Why am i saying this?

Well, you see, I’m old enough to remember a few other ‘special moments’ in Scottish sporting history. Special moments that have scarred my sporting soul. My first proper memory is the 1974 World Cup. Different shaped ball, same horrible ending. We were drawn in a group with World Cup holders Brazil, Yugoslavia and Zaire. We started off playing a country who, (and no disrespect here) I didn’t know even played football. We pummelled them 2-0 :-), followed by 0-0 against the Yugs, leaving us to get something against Brazil to go through. Despite drawing 0-0 against the reigning World Champions, we went out because Brazil had scored just one more goal against Zaire. Yugoslavia rubbed haggis in our face by scoring nine….YES…NINE foofing goals.

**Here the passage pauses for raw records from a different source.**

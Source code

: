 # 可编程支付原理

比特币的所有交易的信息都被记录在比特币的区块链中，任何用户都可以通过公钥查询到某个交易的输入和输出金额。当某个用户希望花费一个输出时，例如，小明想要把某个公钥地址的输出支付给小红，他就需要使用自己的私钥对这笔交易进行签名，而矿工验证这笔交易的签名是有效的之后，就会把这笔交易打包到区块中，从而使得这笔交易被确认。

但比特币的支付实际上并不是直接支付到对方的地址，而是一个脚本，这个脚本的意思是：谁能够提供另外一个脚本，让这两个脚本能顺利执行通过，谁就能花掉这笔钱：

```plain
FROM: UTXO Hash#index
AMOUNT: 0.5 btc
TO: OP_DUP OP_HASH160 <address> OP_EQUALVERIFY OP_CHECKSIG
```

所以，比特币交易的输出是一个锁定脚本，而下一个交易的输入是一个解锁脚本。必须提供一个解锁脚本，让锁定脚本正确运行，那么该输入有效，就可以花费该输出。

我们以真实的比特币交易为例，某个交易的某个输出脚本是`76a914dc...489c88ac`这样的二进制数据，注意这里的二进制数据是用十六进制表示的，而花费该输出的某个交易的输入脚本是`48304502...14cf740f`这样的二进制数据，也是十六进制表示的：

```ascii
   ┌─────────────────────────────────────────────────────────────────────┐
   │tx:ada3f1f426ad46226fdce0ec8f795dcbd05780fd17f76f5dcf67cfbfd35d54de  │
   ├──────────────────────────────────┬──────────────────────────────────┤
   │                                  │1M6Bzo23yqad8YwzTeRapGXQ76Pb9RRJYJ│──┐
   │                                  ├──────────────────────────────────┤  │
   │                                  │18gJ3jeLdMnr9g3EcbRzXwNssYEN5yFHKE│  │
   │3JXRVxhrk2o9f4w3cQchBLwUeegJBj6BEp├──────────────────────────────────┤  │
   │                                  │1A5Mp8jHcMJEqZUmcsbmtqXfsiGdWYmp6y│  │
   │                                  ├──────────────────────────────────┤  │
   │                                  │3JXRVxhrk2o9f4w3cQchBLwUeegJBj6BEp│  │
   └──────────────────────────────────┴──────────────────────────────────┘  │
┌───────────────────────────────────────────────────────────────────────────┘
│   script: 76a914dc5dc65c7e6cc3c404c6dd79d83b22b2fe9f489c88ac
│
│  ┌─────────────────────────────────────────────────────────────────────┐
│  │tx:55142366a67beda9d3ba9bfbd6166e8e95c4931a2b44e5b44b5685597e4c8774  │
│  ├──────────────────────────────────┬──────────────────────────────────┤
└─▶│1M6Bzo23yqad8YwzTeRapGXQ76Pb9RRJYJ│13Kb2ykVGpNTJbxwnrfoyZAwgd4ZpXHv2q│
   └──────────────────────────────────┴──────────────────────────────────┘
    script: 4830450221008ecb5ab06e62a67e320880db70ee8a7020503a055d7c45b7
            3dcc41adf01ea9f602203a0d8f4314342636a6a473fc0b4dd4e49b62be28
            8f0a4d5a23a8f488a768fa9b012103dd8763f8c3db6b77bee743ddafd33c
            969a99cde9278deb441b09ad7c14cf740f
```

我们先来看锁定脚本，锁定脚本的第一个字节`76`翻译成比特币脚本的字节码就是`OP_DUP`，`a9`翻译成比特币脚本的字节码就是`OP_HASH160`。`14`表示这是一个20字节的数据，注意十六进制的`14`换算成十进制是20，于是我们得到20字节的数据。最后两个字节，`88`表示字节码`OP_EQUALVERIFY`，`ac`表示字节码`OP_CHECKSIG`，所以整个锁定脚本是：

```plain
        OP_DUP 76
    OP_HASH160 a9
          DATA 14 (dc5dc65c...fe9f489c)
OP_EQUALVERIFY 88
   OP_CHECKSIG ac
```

…….and that was it we were out…..

Four years later we were off to win the World Cup in South America with Ally’s Army. Peru, Iran, and the only decent team in the group *sic Holland, stood between us and the Final πŸ™‚ It soon became obvious that Ally hadn’t watched any videos of any South American team, but our goalkeepers hairdo was nice. Peru guubed as 3-1 in hte opening game and we’ll skip over the next game against iran for psychiatirc purposes ( Iran 1 Scotland 1) 😦

After the opening farces, the game was up. We had to face the mighty Oranje. We were out. Or were we????
I remember Scotland going down 1-0 to a penalty, but, wind on to the 68th minute ,and one of the finest goals ever seen in any game by Archie Gemmill saw Scotland lead 3-1, One goal away from making it through the group stages with 22 minutes to go. For a whole 4 minutes we were thinking the unthinkable. Scotland could do it, We were going to beat a decent team after making a cods of it……..hten……….BANG!!! a REP screamer from 800 yards out. 3-2 Holland. We were OUT again 😦

I was too young to realise there was a pattern emerging. But, wait, everyone told me Scotland had once beaten World Champions England 3-2, playing them off the park in a meaningless friendly just a year after they’d scudded the Germans at Wembley to be the best on the world (not a lot of Scots know that πŸ™‚ )

It was only a matter of time. We were good, we just didn’t know it. We could and would do it at some point…………….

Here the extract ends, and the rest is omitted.